This is not unusual, type “procrastination writers” in a search engine and you get many results, of which I am now adding to. As writers we are known for it it seems, read books or interviews by very successful authors and this doesn’t appear to change. The considered work ethic is delay, delay, delay, stay up until four o’clock in the morning because we’re on a roll. Although in general this is not totally me, there is more than some truth in it, I’ve done many a late late night at the keyboard. I hear of ones speaking about goals of “words per day” etc, but I’ve never been able to get my head round that. I love writing, although at times I’ll tell you a different story, but to push myself when I just don’t feel in the mode, to force myself everyday to achieve a target, would for me take the pleasure out of it, I’d be writing words not stories. I know I would have to come back and change it all later anyway and that would be a bigger stress. I can’t move forward until I’ve got at least the structure of the section passable, on the occasions I have just written it and moved forward I’ve had to go back anyway and the changes have messed up everything after that. I’d rather wait until I’ve got my head in the right place and I’m feeling inspired. That doesn’t mean I just give up at a hard part, there are times I’ve needed to just push on through a difficult passage, but I try and keep this to only when I have to rather than just to hit a target of words.
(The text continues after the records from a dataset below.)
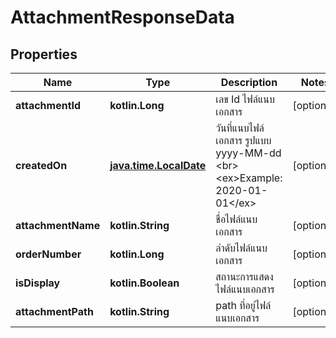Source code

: 
# AttachmentResponseData

## Properties
Name | Type | Description | Notes
------------ | ------------- | ------------- | -------------
**attachmentId** | **kotlin.Long** | เลข Id ไฟล์แนบเอกสาร |  [optional]
**createdOn** | [**java.time.LocalDate**](java.time.LocalDate.md) | วันที่แนบไฟล์เอกสาร รูปแบบ yyyy-MM-dd &lt;br&gt; &lt;ex&gt;Example: 2020-01-01&lt;/ex&gt; |  [optional]
**attachmentName** | **kotlin.String** | ชื่อไฟล์แนบเอกสาร |  [optional]
**orderNumber** | **kotlin.Long** | ลำดับไฟล์แนบเอกสาร |  [optional]
**isDisplay** | **kotlin.Boolean** | สถานะการแสดงไฟล์แนบเอกสาร |  [optional]
**attachmentPath** | **kotlin.String** | path ที่อยู่ไฟล์แนบเอกสาร |  [optional]



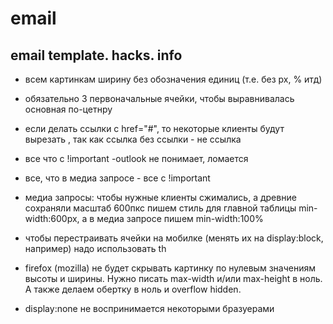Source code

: # email
## email template. hacks. info


* всем картинкам ширину без обозначения единиц (т.е. без px, % итд)

* обязательно 3 первоначальные ячейки, чтобы выравнивалась основная по-цетнру

* если делать ссылки с href="#", то некоторые клиенты будут вырезать <a></a>,
так как ссылка без ссылки - не ссылка

* все что с !important -outlook не понимает, ломается

* все, что в медиа запросе - все с !important

* медиа запросы: чтобы нужные клиенты сжимались, а древние сохраняли масштаб 600пкс
пишем стиль для главной таблицы min-width:600px, а в медиа запросе пишем min-width:100%

* чтобы перестраивать ячейки на мобилке (менять их на display:block, например) надо использовать th

* firefox (mozilla) не будет скрывать картинку по нулевым значениям высоты и ширины.
Нужно писать max-width и/или max-height в ноль. А также делаем обертку в ноль и overflow hidden.

* display:none не воспринимается некоторыми бразуерами
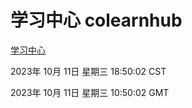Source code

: # 学习中心 colearnhub
[学习中心](http://219.139.196.251:56308/colearnhub/)

2023年 10月 11日 星期三 18:50:02 CST

2023年 10月 11日 星期三 10:50:02 GMT
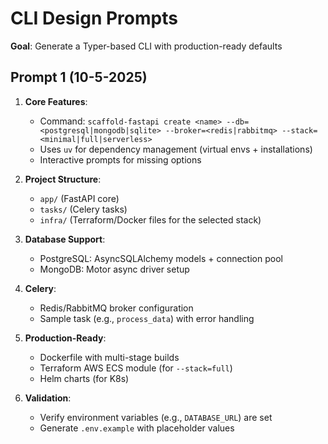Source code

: # CLI Design Prompts 

**Goal**: Generate a Typer-based CLI with production-ready defaults  

## **Prompt 1** (10-5-2025)

1. **Core Features**:
   - Command: `scaffold-fastapi create <name> --db=<postgresql|mongodb|sqlite> --broker=<redis|rabbitmq> --stack=<minimal|full|serverless>`
   - Uses `uv` for dependency management (virtual envs + installations)
   - Interactive prompts for missing options

2. **Project Structure**:
   - `app/` (FastAPI core)
   - `tasks/` (Celery tasks)
   - `infra/` (Terraform/Docker files for the selected stack)

3. **Database Support**:
   - PostgreSQL: AsyncSQLAlchemy models + connection pool
   - MongoDB: Motor async driver setup

4. **Celery**:
   - Redis/RabbitMQ broker configuration
   - Sample task (e.g., `process_data`) with error handling

5. **Production-Ready**:
   - Dockerfile with multi-stage builds
   - Terraform AWS ECS module (for `--stack=full`)
   - Helm charts (for K8s)

6. **Validation**:
   - Verify environment variables (e.g., `DATABASE_URL`) are set
   - Generate `.env.example` with placeholder values



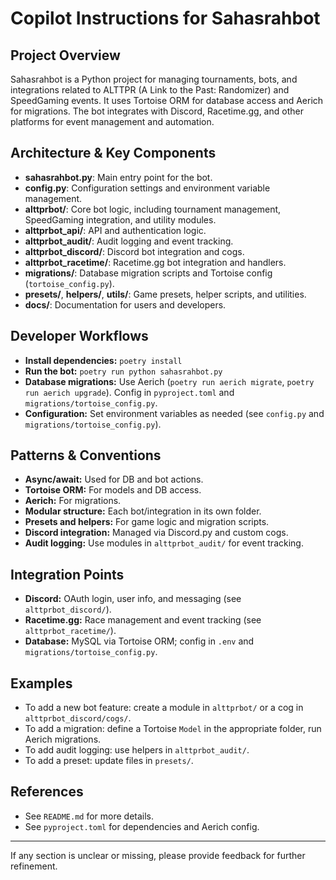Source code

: # Copilot Instructions for Sahasrahbot

## Project Overview
Sahasrahbot is a Python project for managing tournaments, bots, and integrations related to ALTTPR (A Link to the Past: Randomizer) and SpeedGaming events. It uses Tortoise ORM for database access and Aerich for migrations. The bot integrates with Discord, Racetime.gg, and other platforms for event management and automation.

## Architecture & Key Components
- **sahasrahbot.py**: Main entry point for the bot.
- **config.py**: Configuration settings and environment variable management.
- **alttprbot/**: Core bot logic, including tournament management, SpeedGaming integration, and utility modules.
- **alttprbot_api/**: API and authentication logic.
- **alttprbot_audit/**: Audit logging and event tracking.
- **alttprbot_discord/**: Discord bot integration and cogs.
- **alttprbot_racetime/**: Racetime.gg bot integration and handlers.
- **migrations/**: Database migration scripts and Tortoise config (`tortoise_config.py`).
- **presets/**, **helpers/**, **utils/**: Game presets, helper scripts, and utilities.
- **docs/**: Documentation for users and developers.

## Developer Workflows
- **Install dependencies:** `poetry install`
- **Run the bot:** `poetry run python sahasrahbot.py`
- **Database migrations:** Use Aerich (`poetry run aerich migrate`, `poetry run aerich upgrade`). Config in `pyproject.toml` and `migrations/tortoise_config.py`.
- **Configuration:** Set environment variables as needed (see `config.py` and `migrations/tortoise_config.py`).

## Patterns & Conventions
- **Async/await:** Used for DB and bot actions.
- **Tortoise ORM:** For models and DB access.
- **Aerich:** For migrations.
- **Modular structure:** Each bot/integration in its own folder.
- **Presets and helpers:** For game logic and migration scripts.
- **Discord integration:** Managed via Discord.py and custom cogs.
- **Audit logging:** Use modules in `alttprbot_audit/` for event tracking.

## Integration Points
- **Discord:** OAuth login, user info, and messaging (see `alttprbot_discord/`).
- **Racetime.gg:** Race management and event tracking (see `alttprbot_racetime/`).
- **Database:** MySQL via Tortoise ORM; config in `.env` and `migrations/tortoise_config.py`.

## Examples
- To add a new bot feature: create a module in `alttprbot/` or a cog in `alttprbot_discord/cogs/`.
- To add a migration: define a Tortoise `Model` in the appropriate folder, run Aerich migrations.
- To add audit logging: use helpers in `alttprbot_audit/`.
- To add a preset: update files in `presets/`.

## References
- See `README.md` for more details.
- See `pyproject.toml` for dependencies and Aerich config.

---
If any section is unclear or missing, please provide feedback for further refinement.
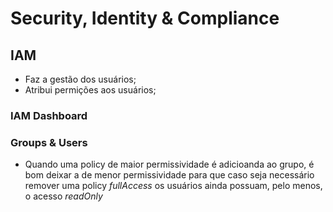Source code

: # Security, Identity & Compliance 

## IAM

- Faz a gestão dos usuários;
- Atribui permições aos usuários;

### IAM Dashboard 

###  Groups & Users

- Quando uma policy de maior permissividade é adicioanda ao grupo, é bom deixar a de menor permissividade para que caso seja necessário remover uma policy _fullAccess_ os usuários ainda possuam, pelo menos, o acesso _readOnly_



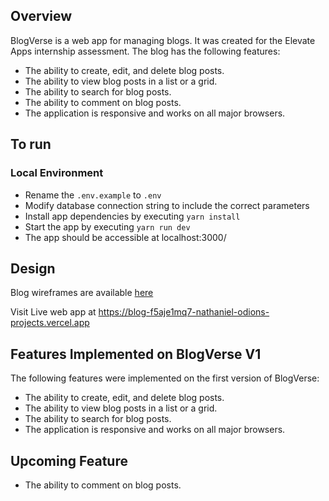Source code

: ## Overview

BlogVerse is a web app for managing blogs. It was created for the Elevate Apps internship assessment. The blog has the following features:

- The ability to create, edit, and delete blog posts.
- The ability to view blog posts in a list or a grid.
- The ability to search for blog posts.
- The ability to comment on blog posts.
- The application is responsive and works on all major browsers.

## To run

### Local Environment

- Rename the `.env.example` to `.env`
- Modify database connection string to include the correct parameters
- Install app dependencies by executing `yarn install`
- Start the app by executing `yarn run dev`
- The app should be accessible at localhost:3000/

## Design


Blog wireframes are available [here](https://excalidraw.com/#json=WvtTsbF-edKN6wOTcMTCU,SuRpTVFcRjr8HMjBCAGnpg)

Visit Live web app at https://blog-f5aje1mq7-nathaniel-odions-projects.vercel.app


## Features Implemented on BlogVerse V1

The following features were implemented on the first version of BlogVerse:

- The ability to create, edit, and delete blog posts.
- The ability to view blog posts in a list or a grid.
- The ability to search for blog posts.
- The application is responsive and works on all major browsers.


## Upcoming Feature

-  The ability to comment on blog posts.
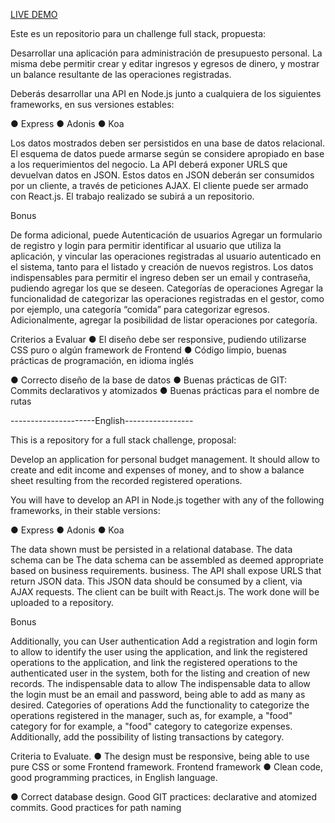 [LIVE DEMO](https://piggysafe.vercel.app/)

Este es un repositorio para un challenge full stack, propuesta: 

Desarrollar una aplicación  para administración de presupuesto personal. La misma debe
permitir crear y editar ingresos y egresos de dinero, y mostrar un balance resultante de las
operaciones registradas.

Deberás desarrollar una API en Node.js junto a cualquiera de los siguientes frameworks,
en sus versiones estables:

● Express
● Adonis
● Koa

Los datos mostrados deben ser persistidos en una base de datos relacional. El esquema de
datos puede armarse según se considere apropiado en base a los requerimientos del
negocio. La API deberá exponer URLS que devuelvan datos en JSON.
Estos datos en JSON deberán ser consumidos por un cliente, a través de peticiones AJAX.
El cliente puede ser armado con React.js.
El trabajo realizado se subirá a un repositorio.

Bonus

De forma adicional, puede
Autenticación de usuarios
Agregar un formulario de registro y login para permitir identificar al usuario que utiliza la
aplicación, y vincular las operaciones registradas al usuario autenticado en el sistema,
tanto para el listado y creación de nuevos registros. Los datos indispensables para permitir
el ingreso deben ser un email y contraseña, pudiendo agregar los que se deseen.
Categorías de operaciones
Agregar la funcionalidad de categorizar las operaciones registradas en el gestor, como por
ejemplo, una categoría “comida” para categorizar egresos. Adicionalmente, agregar la
posibilidad de listar operaciones por categoría.

Criterios a Evaluar
● El diseño debe ser responsive, pudiendo utilizarse CSS puro o algún framework
de Frontend
● Código limpio, buenas prácticas de programación, en idioma inglés

● Correcto diseño de la base de datos
● Buenas prácticas de GIT: Commits declarativos y atomizados
● Buenas prácticas para el nombre de rutas

---------------------English-----------------

This is a repository for a full stack challenge, proposal: 

Develop an application for personal budget management. It should
allow to create and edit income and expenses of money, and to show a balance sheet resulting from the recorded
registered operations.

You will have to develop an API in Node.js together with any of the following frameworks,
in their stable versions:

● Express
● Adonis
● Koa

The data shown must be persisted in a relational database. The data schema can be
The data schema can be assembled as deemed appropriate based on business requirements.
business. The API shall expose URLS that return JSON data.
This JSON data should be consumed by a client, via AJAX requests.
The client can be built with React.js.
The work done will be uploaded to a repository.

Bonus

Additionally, you can
User authentication
Add a registration and login form to allow to identify the user using the application, and link the registered operations to the
application, and link the registered operations to the authenticated user in the system,
both for the listing and creation of new records. The indispensable data to allow
The indispensable data to allow the login must be an email and password, being able to add as many as desired.
Categories of operations
Add the functionality to categorize the operations registered in the manager, such as, for example, a "food" category for
for example, a "food" category to categorize expenses. Additionally, add the
possibility of listing transactions by category.

Criteria to Evaluate.
● The design must be responsive, being able to use pure CSS or some Frontend framework.
Frontend framework
● Clean code, good programming practices, in English language.

● Correct database design.
Good GIT practices: declarative and atomized commits.
Good practices for path naming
That is me as a writer, as a procrastinator in life in general I’m not, and this is probably half the reason I can find other things to do, that I decide I must do, before I can carry on writing. As I’ve convinced myself January was a shorter month than it usually is, the time I’ve had I’ve somehow filled with “work was really busy today so I need a rest” or just “stuff” that I don’t really remember doing.

It’s February and I really want to get some more books read and I must get round to completing what I’ve written. Way back last summer I assumed I’d be able to have it nearly finished by now – I’ve still a ton of work to do yet it sits there on my hard drive waiting for me to make the changes I know will make it so much better. So why am I writing a blog and not working on my novel? To slightly misquote Rusty Shackle “3 a.m. I’ll soon find you again”.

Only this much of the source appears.